[Record extracts]
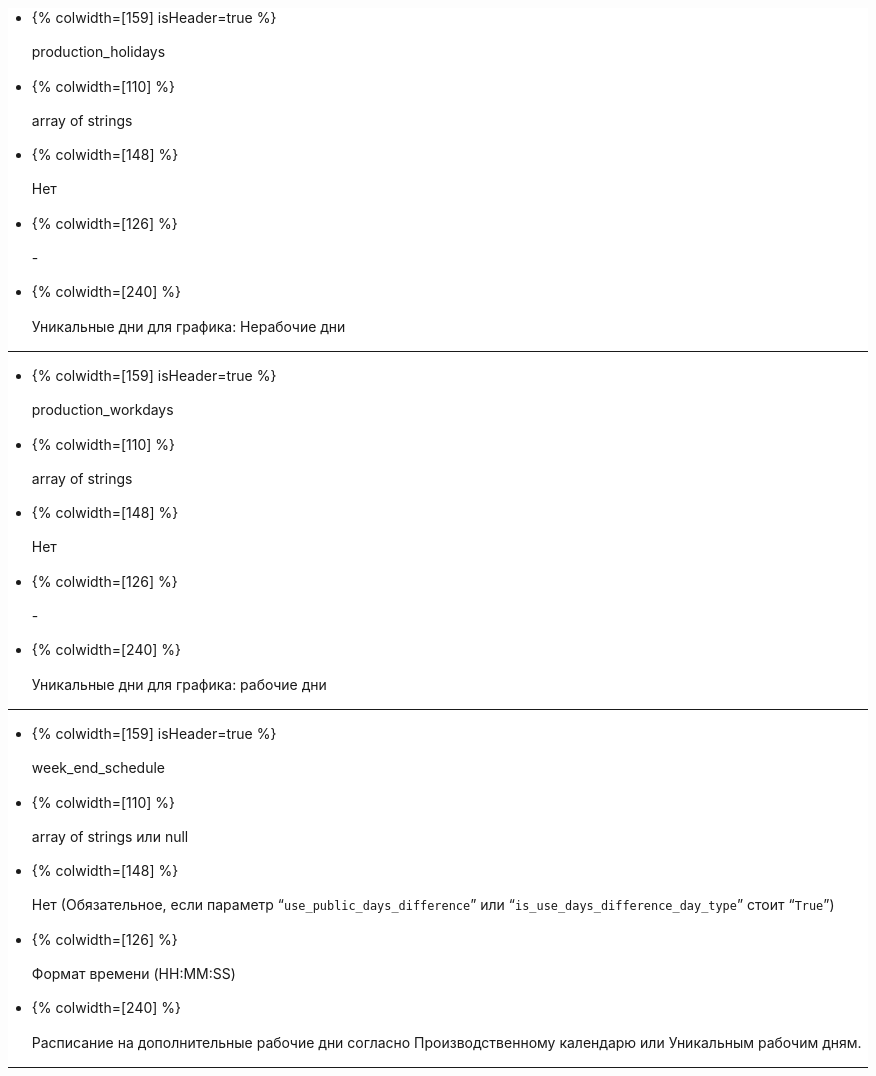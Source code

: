 *  {% colwidth=[159] isHeader=true %}

   production_holidays

*  {% colwidth=[110] %}

   array of strings

*  {% colwidth=[148] %}

   Нет

*  {% colwidth=[126] %}

   \-

*  {% colwidth=[240] %}

   Уникальные дни для графика: Нерабочие дни

---

*  {% colwidth=[159] isHeader=true %}

   production_workdays

*  {% colwidth=[110] %}

   array of strings

*  {% colwidth=[148] %}

   Нет

*  {% colwidth=[126] %}

   \-

*  {% colwidth=[240] %}

   Уникальные дни для графика: рабочие дни

---

*  {% colwidth=[159] isHeader=true %}

   week_end_schedule

*  {% colwidth=[110] %}

   array of strings или null

*  {% colwidth=[148] %}

   Нет (Обязательное, если параметр “`use_public_days_difference`” или “`is_use_days_difference_day_type`” стоит “`True`”)

*  {% colwidth=[126] %}

   Формат времени (HH:MM:SS)

*  {% colwidth=[240] %}

   Расписание на дополнительные рабочие дни согласно Производственному календарю или Уникальным рабочим дням.

---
[/Record extracts]
◆ Work instructions
Whenever a line of the entries contains the string "графика", copy that line.

◆ Solution to this exercise
   Уникальные дни для графика: Нерабочие дни
   Уникальные дни для графика: рабочие дни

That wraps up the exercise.